Since these sorts of predicating constructions do not allow an alternative dynamic reading, the result is that there is no progressive aspect for such verbs. Of course, there are other state predicates that are perfectly comfortable with the progressive aspect. These are fully verbal (rather than adjectival predicates) and they tend to be in some way temporary. The sentence Jane is sitting on the chair seems natural, but the city is sitting at the foot of the mountain is much more unusual, the simple present sits would be the natural expression. Linguists and English grammarians have worked hard over the past several decades working to understand the semantic requirements for why or why not a given stative verb might allow the progressive aspect (see Bache 1997,103-132).

Yet these sorts of questions have received far less attention for Ancient Greek. Moisés Silva (1993) mentions briefly questions of distribution from one verb to another in his response to Fanning and Porter.* More recently, Francis Pang (2016) has, to some degree, taken up this question with regard to the perfective aspect (the aorist) and motion verbs, focusing on the question of the degree telicity correlates with the perfective aspect.

*Of course, Silva perhaps goes too far also in assuming distributional patterns are somehow in opposition to semantic motivations, when he comments, “These are significant patterns of usage that may be far more determinative than the desire to convey a semantic point” (Silva 1993, 80-81).

But we do not often consider the question of whether a given verb forms a perfect in its paradigm or whether there is a paradigm gap. Of course, we are generally aware that perfects are less common than the other aspects. Indeed, every New Testament Greek student recently having purchased Wallace’s grammar for their Greek exegesis class will likely read at some point (Wallace 1997, 497), “The specific breakdown of each tense is as follows: Present-11,583; Aorist-11,606; Imperfect-1682; Future-1623; Perfect-1571; Pluperfect-86.” While the precision of these numbers invariably diverges slightly from one morphological database to the next and also depend on the Greek text used—I count 1,663 perfects and pluperfects in the SBLGNT and 1,658 in the NA28, both according to Logos Bible Software’s morphology.* Still, the point remains: perfect verbs are less common than imperfective and perfective verbs.

* I also find: 1,666 in Tischendorf, 1,654 in Westcott & Hort, and 1,693 in Robinson-Pierpont’s text.

This necessarily means that there are substantial number of verb lexemes that simply do not appear in the New Testament in the perfect.

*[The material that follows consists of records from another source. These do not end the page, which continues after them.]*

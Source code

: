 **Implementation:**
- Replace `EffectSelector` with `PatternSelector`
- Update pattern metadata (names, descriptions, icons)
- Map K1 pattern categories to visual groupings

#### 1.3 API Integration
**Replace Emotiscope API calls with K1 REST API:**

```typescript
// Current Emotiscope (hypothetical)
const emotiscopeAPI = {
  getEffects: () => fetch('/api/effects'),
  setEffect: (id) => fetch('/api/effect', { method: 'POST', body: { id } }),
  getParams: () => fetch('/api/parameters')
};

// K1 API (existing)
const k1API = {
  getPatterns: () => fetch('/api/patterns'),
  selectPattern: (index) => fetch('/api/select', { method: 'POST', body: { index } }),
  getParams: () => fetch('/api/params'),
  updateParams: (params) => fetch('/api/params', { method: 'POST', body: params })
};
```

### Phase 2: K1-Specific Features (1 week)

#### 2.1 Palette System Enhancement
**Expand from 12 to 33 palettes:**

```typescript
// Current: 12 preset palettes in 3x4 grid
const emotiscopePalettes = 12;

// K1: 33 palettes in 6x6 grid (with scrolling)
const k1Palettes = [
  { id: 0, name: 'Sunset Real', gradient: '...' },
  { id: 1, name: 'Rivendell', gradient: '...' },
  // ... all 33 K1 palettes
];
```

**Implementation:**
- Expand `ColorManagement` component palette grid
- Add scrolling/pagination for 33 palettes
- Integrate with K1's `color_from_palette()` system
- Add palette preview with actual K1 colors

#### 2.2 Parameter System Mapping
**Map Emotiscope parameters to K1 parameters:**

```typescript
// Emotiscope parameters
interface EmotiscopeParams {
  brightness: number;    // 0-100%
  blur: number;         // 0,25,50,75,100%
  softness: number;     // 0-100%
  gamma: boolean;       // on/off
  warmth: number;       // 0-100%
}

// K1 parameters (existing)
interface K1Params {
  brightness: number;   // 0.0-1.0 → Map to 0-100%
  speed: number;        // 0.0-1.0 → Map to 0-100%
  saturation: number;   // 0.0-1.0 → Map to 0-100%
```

Of course, many of these do appear as perfects in other texts. The verb ἀποδέχομαι is never found as a perfect in the New Testament, but we do find it in the Literary Koine and documentary papyri (Strabo’s Geography 9.5.17 and P.Stras.131, for example). The availability of large-scale digital corpora of Greek texts means that we can more easily than ever learn new things about how tense and aspect are distributed across lexical items. Human-tagged Greek morphology databases are readily available for several million of words of text with a respectable degree of accuracy, while computer-assistant morphology and lemma tagging in Perseus Digital Library and the Thesaurae Lingua Graecae are becoming accurate enough for analysis of higher and higher degrees of precision. And their vast size means we can speak more confidently than we ever have in the past about what verbs do form perfects and what verbs do not.

It is time that we begin using our substantial corpus resources for devising syntactic and semantic tests of our own.

Works cited

Bache, Carl. 1997. The study of aspect, tense and action: Towards a theory of the semantics of grammatical categories. New York: Peter Lang.
Silva, Moisés. 1993. “A Response to Fanning and Porter on Verbal Aspect.” Pages 74-82. In Biblical Greek language and linguistics: open questions in current research. Edited by D. A. Carson and Stanley Porter. Sheffield: Sheffield Academic Press.
Pang, Francis. 2016. Revisiting Aspect and Aktionsart: A Corpus Approach to Koine Greek Event Typology. Leiden: Brill.
Wallace, Daniel. 1996. Greek Grammar Beyond the Basics: An Exegetical Syntax of the New Testament. Grand Rapids, Mich.: Zondervan.